▶ _TASK_
Write out the records that follow exactly. Do not include pictures.

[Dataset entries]

=== Begin Enclosure ===

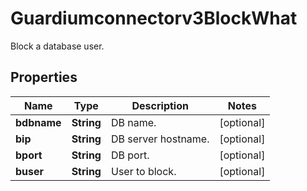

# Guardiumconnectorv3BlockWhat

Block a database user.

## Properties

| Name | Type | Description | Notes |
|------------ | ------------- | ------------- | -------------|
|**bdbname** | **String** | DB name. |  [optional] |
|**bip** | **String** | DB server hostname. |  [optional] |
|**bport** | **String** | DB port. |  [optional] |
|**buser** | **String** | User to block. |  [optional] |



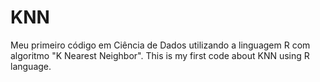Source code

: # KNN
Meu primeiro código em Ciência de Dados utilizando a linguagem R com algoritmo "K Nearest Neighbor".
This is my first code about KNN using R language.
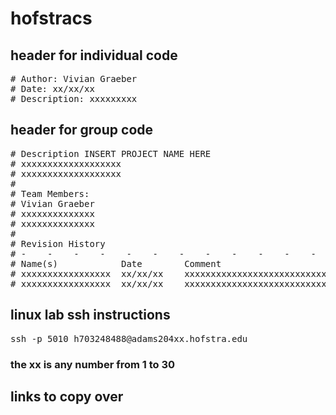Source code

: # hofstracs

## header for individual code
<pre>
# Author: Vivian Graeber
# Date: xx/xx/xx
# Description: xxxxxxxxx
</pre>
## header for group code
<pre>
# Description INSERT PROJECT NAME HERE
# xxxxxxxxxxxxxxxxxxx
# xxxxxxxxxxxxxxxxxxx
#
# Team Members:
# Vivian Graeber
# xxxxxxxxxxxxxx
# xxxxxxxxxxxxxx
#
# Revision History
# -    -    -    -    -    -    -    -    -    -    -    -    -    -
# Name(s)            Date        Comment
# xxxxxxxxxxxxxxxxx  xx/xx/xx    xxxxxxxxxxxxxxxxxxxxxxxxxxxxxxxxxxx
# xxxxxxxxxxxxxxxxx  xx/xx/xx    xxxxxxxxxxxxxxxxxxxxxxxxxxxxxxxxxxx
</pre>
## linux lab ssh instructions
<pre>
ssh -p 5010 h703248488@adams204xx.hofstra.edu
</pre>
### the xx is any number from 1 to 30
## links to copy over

=== End Enclosure ===

▶ _EXERCISE RESPONSE_
# Guardiumconnectorv3BlockWhat

Block a database user.

## Properties

| Name | Type | Description | Notes |
|------------ | ------------- | ------------- | -------------|
|**bdbname** | **String** | DB name. |  [optional] |
|**bip** | **String** | DB server hostname. |  [optional] |
|**bport** | **String** | DB port. |  [optional] |
|**buser** | **String** | User to block. |  [optional] |



Source code

: # KNN
Meu primeiro código em Ciência de Dados utilizando a linguagem R com algoritmo "K Nearest Neighbor".
This is my first code about KNN using R language.
Source code

: # hofstracs

## header for individual code
<pre>
# Author: Vivian Graeber
# Date: xx/xx/xx
# Description: xxxxxxxxx
</pre>
## header for group code
<pre>
# Description INSERT PROJECT NAME HERE
# xxxxxxxxxxxxxxxxxxx
# xxxxxxxxxxxxxxxxxxx
#
# Team Members:
# Vivian Graeber
# xxxxxxxxxxxxxx
# xxxxxxxxxxxxxx
#
# Revision History
# -    -    -    -    -    -    -    -    -    -    -    -    -    -
# Name(s)            Date        Comment
# xxxxxxxxxxxxxxxxx  xx/xx/xx    xxxxxxxxxxxxxxxxxxxxxxxxxxxxxxxxxxx
# xxxxxxxxxxxxxxxxx  xx/xx/xx    xxxxxxxxxxxxxxxxxxxxxxxxxxxxxxxxxxx
</pre>
## linux lab ssh instructions
<pre>
ssh -p 5010 h703248488@adams204xx.hofstra.edu
</pre>
### the xx is any number from 1 to 30
## links to copy over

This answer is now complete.